• _EXERCISE_: From the entries below, gather each line containing the word "nicht".

Document images with source code:
== == ==
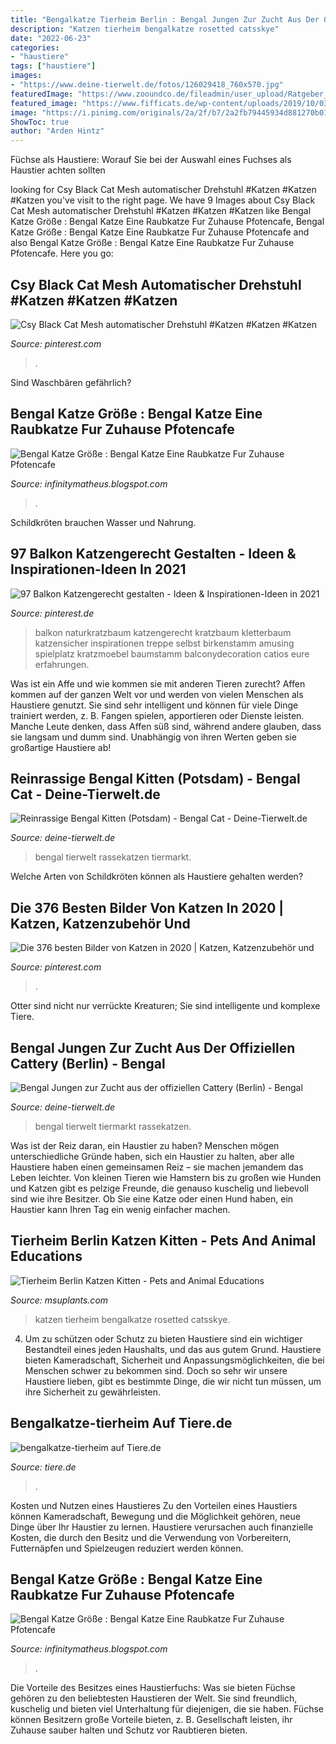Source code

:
 ```yaml
---
title: "Bengalkatze Tierheim Berlin : Bengal Jungen Zur Zucht Aus Der Offiziellen Cattery (berlin)"
description: "Katzen tierheim bengalkatze rosetted catsskye"
date: "2022-06-23"
categories:
- "haustiere"
tags: ["haustiere"]
images:
- "https://www.deine-tierwelt.de/fotos/126029418_760x570.jpg"
featuredImage: "https://www.zooundco.de/fileadmin/user_upload/Ratgeber_2018/Katze/Katzenrassen/bengalkatze2-525x420px-min.jpg"
featured_image: "https://www.fifficats.de/wp-content/uploads/2019/10/03_Fifficats-Bengalenzucht-Lovely-Tigers.jpg"
image: "https://i.pinimg.com/originals/2a/2f/b7/2a2fb79445934d881270b0119b3a28e1.jpg"
ShowToc: true
author: "Arden Hintz"
---
```



Füchse als Haustiere: Worauf Sie bei der Auswahl eines Fuchses als Haustier achten sollten

	

		
looking for Csy Black Cat Mesh automatischer Drehstuhl #Katzen #Katzen #Katzen you've visit to the right page. We have 9 Images about Csy Black Cat Mesh automatischer Drehstuhl #Katzen #Katzen #Katzen like Bengal Katze Größe : Bengal Katze Eine Raubkatze Fur Zuhause Pfotencafe, Bengal Katze Größe : Bengal Katze Eine Raubkatze Fur Zuhause Pfotencafe and also Bengal Katze Größe : Bengal Katze Eine Raubkatze Fur Zuhause Pfotencafe. Here you go:
		
    
## Csy Black Cat Mesh Automatischer Drehstuhl #Katzen #Katzen #Katzen

<img loading=lazy src="https://i.pinimg.com/originals/2a/2f/b7/2a2fb79445934d881270b0119b3a28e1.jpg" onerror="this.onerror=null;this.src='https://tse2.mm.bing.net/th?id=OIP.eLivYBvs3XV7rn39B4s6fwAAAA&amp;pid=15.1';" alt="Csy Black Cat Mesh automatischer Drehstuhl #Katzen #Katzen #Katzen">

_Source: pinterest.com_

>. 

	

Sind Waschbären gefährlich?

    
## Bengal Katze Größe : Bengal Katze Eine Raubkatze Fur Zuhause Pfotencafe

<img loading=lazy src="https://www.fifficats.de/wp-content/uploads/2019/10/03_Fifficats-Bengalenzucht-Lovely-Tigers.jpg" onerror="this.onerror=null;this.src='https://tse2.mm.bing.net/th?id=OIP.VpjOrhUCO77RZNmb2shQIQHaE7&amp;pid=15.1';" alt="Bengal Katze Größe : Bengal Katze Eine Raubkatze Fur Zuhause Pfotencafe">

_Source: infinitymatheus.blogspot.com_

>. 

	

Schildkröten brauchen Wasser und Nahrung.

    
## 97 Balkon Katzengerecht Gestalten - Ideen &amp; Inspirationen-Ideen In 2021

<img loading=lazy src="https://i.pinimg.com/474x/71/d7/8c/71d78ccaa91a68b2ea788010283e616b.jpg" onerror="this.onerror=null;this.src='https://tse4.mm.bing.net/th?id=OIP.x6VoCsIAlbsYI1gENGMs3AAAAA&amp;pid=15.1';" alt="97 Balkon Katzengerecht gestalten - Ideen &amp; Inspirationen-Ideen in 2021">

_Source: pinterest.de_

>balkon naturkratzbaum katzengerecht kratzbaum kletterbaum katzensicher inspirationen treppe selbst birkenstamm amusing spielplatz kratzmoebel baumstamm balconydecoration catios eure erfahrungen. 

	

Was ist ein Affe und wie kommen sie mit anderen Tieren zurecht?
Affen kommen auf der ganzen Welt vor und werden von vielen Menschen als Haustiere genutzt. Sie sind sehr intelligent und können für viele Dinge trainiert werden, z. B. Fangen spielen, apportieren oder Dienste leisten. Manche Leute denken, dass Affen süß sind, während andere glauben, dass sie langsam und dumm sind. Unabhängig von ihren Werten geben sie großartige Haustiere ab!

    
## Reinrassige Bengal Kitten (Potsdam) - Bengal Cat - Deine-Tierwelt.de

<img loading=lazy src="https://www.deine-tierwelt.de/fotos/127722896_760x570.jpg" onerror="this.onerror=null;this.src='https://tse1.mm.bing.net/th?id=OIP.eGwhmcXi7Bu8CXZ03REHFgHaFj&amp;pid=15.1';" alt="Reinrassige Bengal Kitten (Potsdam) - Bengal Cat - Deine-Tierwelt.de">

_Source: deine-tierwelt.de_

>bengal tierwelt rassekatzen tiermarkt. 

	

Welche Arten von Schildkröten können als Haustiere gehalten werden?

    
## Die 376 Besten Bilder Von Katzen In 2020 | Katzen, Katzenzubehör Und

<img loading=lazy src="https://i.pinimg.com/474x/12/71/6f/12716f4bc477b74180cd4dd2b01e164c.jpg" onerror="this.onerror=null;this.src='https://tse3.mm.bing.net/th?id=OIP.0VKOYTV4TxdltnO5gQP55AAAAA&amp;pid=15.1';" alt="Die 376 besten Bilder von Katzen in 2020 | Katzen, Katzenzubehör und">

_Source: pinterest.com_

>. 

	

Otter sind nicht nur verrückte Kreaturen; Sie sind intelligente und komplexe Tiere.

    
## Bengal Jungen Zur Zucht Aus Der Offiziellen Cattery (Berlin) - Bengal

<img loading=lazy src="https://www.deine-tierwelt.de/fotos/126029418_760x570.jpg" onerror="this.onerror=null;this.src='https://tse3.mm.bing.net/th?id=OIP.EdU59TF7Q0KBxr_OVkilWAHaFj&amp;pid=15.1';" alt="Bengal Jungen zur Zucht aus der offiziellen Cattery (Berlin) - Bengal">

_Source: deine-tierwelt.de_

>bengal tierwelt tiermarkt rassekatzen. 

	

Was ist der Reiz daran, ein Haustier zu haben?
Menschen mögen unterschiedliche Gründe haben, sich ein Haustier zu halten, aber alle Haustiere haben einen gemeinsamen Reiz – sie machen jemandem das Leben leichter. Von kleinen Tieren wie Hamstern bis zu großen wie Hunden und Katzen gibt es pelzige Freunde, die genauso kuschelig und liebevoll sind wie ihre Besitzer. Ob Sie eine Katze oder einen Hund haben, ein Haustier kann Ihren Tag ein wenig einfacher machen.

    
## Tierheim Berlin Katzen Kitten - Pets And Animal Educations

<img loading=lazy src="https://i.pinimg.com/originals/8b/98/2c/8b982cfa1fafdd6b65a723695add7c74.jpg" onerror="this.onerror=null;this.src='https://tse4.mm.bing.net/th?id=OIP.TWXP_gihn_FoNpHFisat2wHaJm&amp;pid=15.1';" alt="Tierheim Berlin Katzen Kitten - Pets and Animal Educations">

_Source: msuplants.com_

>katzen tierheim bengalkatze rosetted catsskye. 

	

4. Um zu schützen oder Schutz zu bieten
Haustiere sind ein wichtiger Bestandteil eines jeden Haushalts, und das aus gutem Grund. Haustiere bieten Kameradschaft, Sicherheit und Anpassungsmöglichkeiten, die bei Menschen schwer zu bekommen sind. Doch so sehr wir unsere Haustiere lieben, gibt es bestimmte Dinge, die wir nicht tun müssen, um ihre Sicherheit zu gewährleisten.

    
## Bengalkatze-tierheim Auf Tiere.de

<img loading=lazy src="https://bilder.tiere.de/Katzen/Bengalkatze-Kater-508385_1584871934.jpg" onerror="this.onerror=null;this.src='https://tse4.mm.bing.net/th?id=OIP.lxAyU1yVCdrzM9JlqOGuWQAAAA&amp;pid=15.1';" alt="bengalkatze-tierheim auf Tiere.de">

_Source: tiere.de_

>. 

	

Kosten und Nutzen eines Haustieres
Zu den Vorteilen eines Haustiers können Kameradschaft, Bewegung und die Möglichkeit gehören, neue Dinge über Ihr Haustier zu lernen. Haustiere verursachen auch finanzielle Kosten, die durch den Besitz und die Verwendung von Vorbereitern, Futternäpfen und Spielzeugen reduziert werden können.

    
## Bengal Katze Größe : Bengal Katze Eine Raubkatze Fur Zuhause Pfotencafe

<img loading=lazy src="https://www.zooundco.de/fileadmin/user_upload/Ratgeber_2018/Katze/Katzenrassen/bengalkatze2-525x420px-min.jpg" onerror="this.onerror=null;this.src='https://tse2.mm.bing.net/th?id=OIP.NAj4eLrvMq3B9Exz9G-tYQHaF7&amp;pid=15.1';" alt="Bengal Katze Größe : Bengal Katze Eine Raubkatze Fur Zuhause Pfotencafe">

_Source: infinitymatheus.blogspot.com_

>. 

	

Die Vorteile des Besitzes eines Haustierfuchs: Was sie bieten
Füchse gehören zu den beliebtesten Haustieren der Welt. Sie sind freundlich, kuschelig und bieten viel Unterhaltung für diejenigen, die sie haben. Füchse können Besitzern große Vorteile bieten, z. B. Gesellschaft leisten, ihr Zuhause sauber halten und Schutz vor Raubtieren bieten.

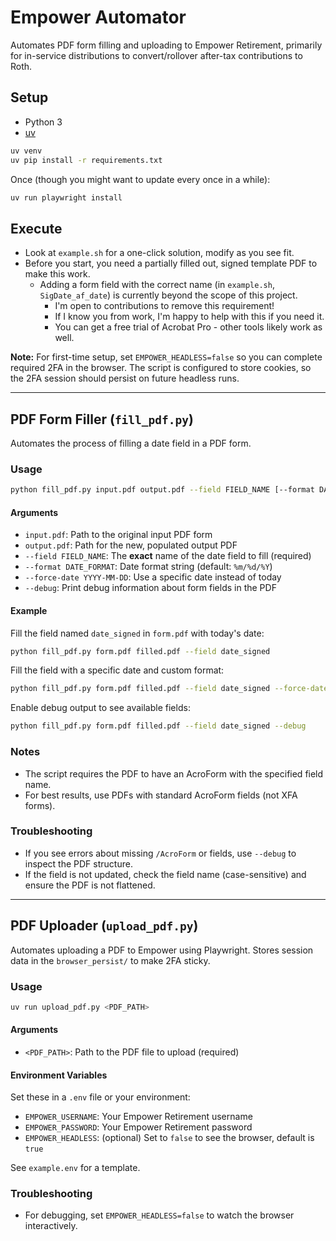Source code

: # Empower Automator

Automates PDF form filling and uploading to Empower Retirement, primarily for in-service distributions to convert/rollover after-tax contributions to Roth.

## Setup
- Python 3
- [uv](https://github.com/astral-sh/uv)

```sh
uv venv
uv pip install -r requirements.txt
```

Once (though you might want to update every once in a while):
```sh
uv run playwright install
```

## Execute
- Look at `example.sh` for a one-click solution, modify as you see fit.
- Before you start, you need a partially filled out, signed template PDF to make this work.
    - Adding a form field with the correct name (in `example.sh`, `SigDate_af_date`) is currently beyond the scope of this project.
        - I'm open to contributions to remove this requirement!
        - If I know you from work, I'm happy to help with this if you need it.
        - You can get a free trial of Acrobat Pro - other tools likely work as well.

**Note:** For first-time setup, set `EMPOWER_HEADLESS=false` so you can complete required 2FA in the browser. The script is configured to store cookies, so the 2FA session should persist on future headless runs.

---

## PDF Form Filler (`fill_pdf.py`)

Automates the process of filling a date field in a PDF form.

### Usage

```sh
python fill_pdf.py input.pdf output.pdf --field FIELD_NAME [--format DATE_FORMAT] [--force-date YYYY-MM-DD] [--debug]
```

#### Arguments
- `input.pdf`: Path to the original input PDF form
- `output.pdf`: Path for the new, populated output PDF
- `--field FIELD_NAME`: The **exact** name of the date field to fill (required)
- `--format DATE_FORMAT`: Date format string (default: `%m/%d/%Y`)
- `--force-date YYYY-MM-DD`: Use a specific date instead of today
- `--debug`: Print debug information about form fields in the PDF

#### Example
Fill the field named `date_signed` in `form.pdf` with today's date:

```sh
python fill_pdf.py form.pdf filled.pdf --field date_signed
```

Fill the field with a specific date and custom format:

```sh
python fill_pdf.py form.pdf filled.pdf --field date_signed --force-date 2024-06-01 --format "%Y-%m-%d"
```

Enable debug output to see available fields:

```sh
python fill_pdf.py form.pdf filled.pdf --field date_signed --debug
```

### Notes
- The script requires the PDF to have an AcroForm with the specified field name.
- For best results, use PDFs with standard AcroForm fields (not XFA forms).

### Troubleshooting
- If you see errors about missing `/AcroForm` or fields, use `--debug` to inspect the PDF structure.
- If the field is not updated, check the field name (case-sensitive) and ensure the PDF is not flattened.

---

## PDF Uploader (`upload_pdf.py`)

Automates uploading a PDF to Empower using Playwright. Stores session data in the `browser_persist/` to make 2FA sticky.

### Usage

```sh
uv run upload_pdf.py <PDF_PATH>
```

#### Arguments
- `<PDF_PATH>`: Path to the PDF file to upload (required)

#### Environment Variables
Set these in a `.env` file or your environment:
- `EMPOWER_USERNAME`: Your Empower Retirement username
- `EMPOWER_PASSWORD`: Your Empower Retirement password
- `EMPOWER_HEADLESS`: (optional) Set to `false` to see the browser, default is `true`

See `example.env` for a template.

### Troubleshooting
- For debugging, set `EMPOWER_HEADLESS=false` to watch the browser interactively. 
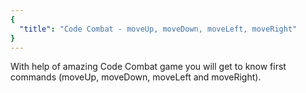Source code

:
 ```yaml
---
{
  "title": "Code Combat - moveUp, moveDown, moveLeft, moveRight"
}
---
```


With help of amazing Code Combat game you will get to know first commands (moveUp, moveDown, moveLeft and moveRight).
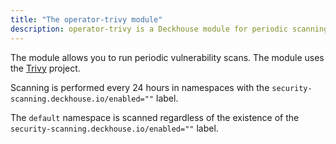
 ```yaml
---
title: "The operator-trivy module"
description: operator-trivy is a Deckhouse module for periodic scanning for vulnerabilities in a Kubernetes cluster.
---
```


The module allows you to run periodic vulnerability scans. The module uses the [Trivy](https://github.com/aquasecurity/trivy) project. 

Scanning is performed every 24 hours in namespaces with the `security-scanning.deckhouse.io/enabled=""` label.

The `default` namespace is scanned regardless of the existence of the `security-scanning.deckhouse.io/enabled=""` label.
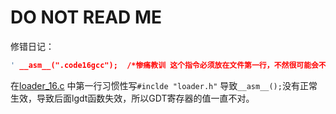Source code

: # DO NOT READ ME 


修错日记：


```C
' __asm__(".code16gcc");  /*惨痛教训 这个指令必须放在文件第一行，不然很可能会不生效*/ '
```
在[loader_16.c](./source/loader/loader_16.c) 中第一行习惯性写`#inclde "loader.h"` 导致`__asm__();`没有正常生效，导致后面lgdt函数失效，所以GDT寄存器的值一直不对。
== == ==
• _OUTPUT FOR THIS TASK_:
Otter sind nicht nur verrückte Kreaturen; Sie sind intelligente und komplexe Tiere.
Haustiere sind ein wichtiger Bestandteil eines jeden Haushalts, und das aus gutem Grund. Haustiere bieten Kameradschaft, Sicherheit und Anpassungsmöglichkeiten, die bei Menschen schwer zu bekommen sind. Doch so sehr wir unsere Haustiere lieben, gibt es bestimmte Dinge, die wir nicht tun müssen, um ihre Sicherheit zu gewährleisten.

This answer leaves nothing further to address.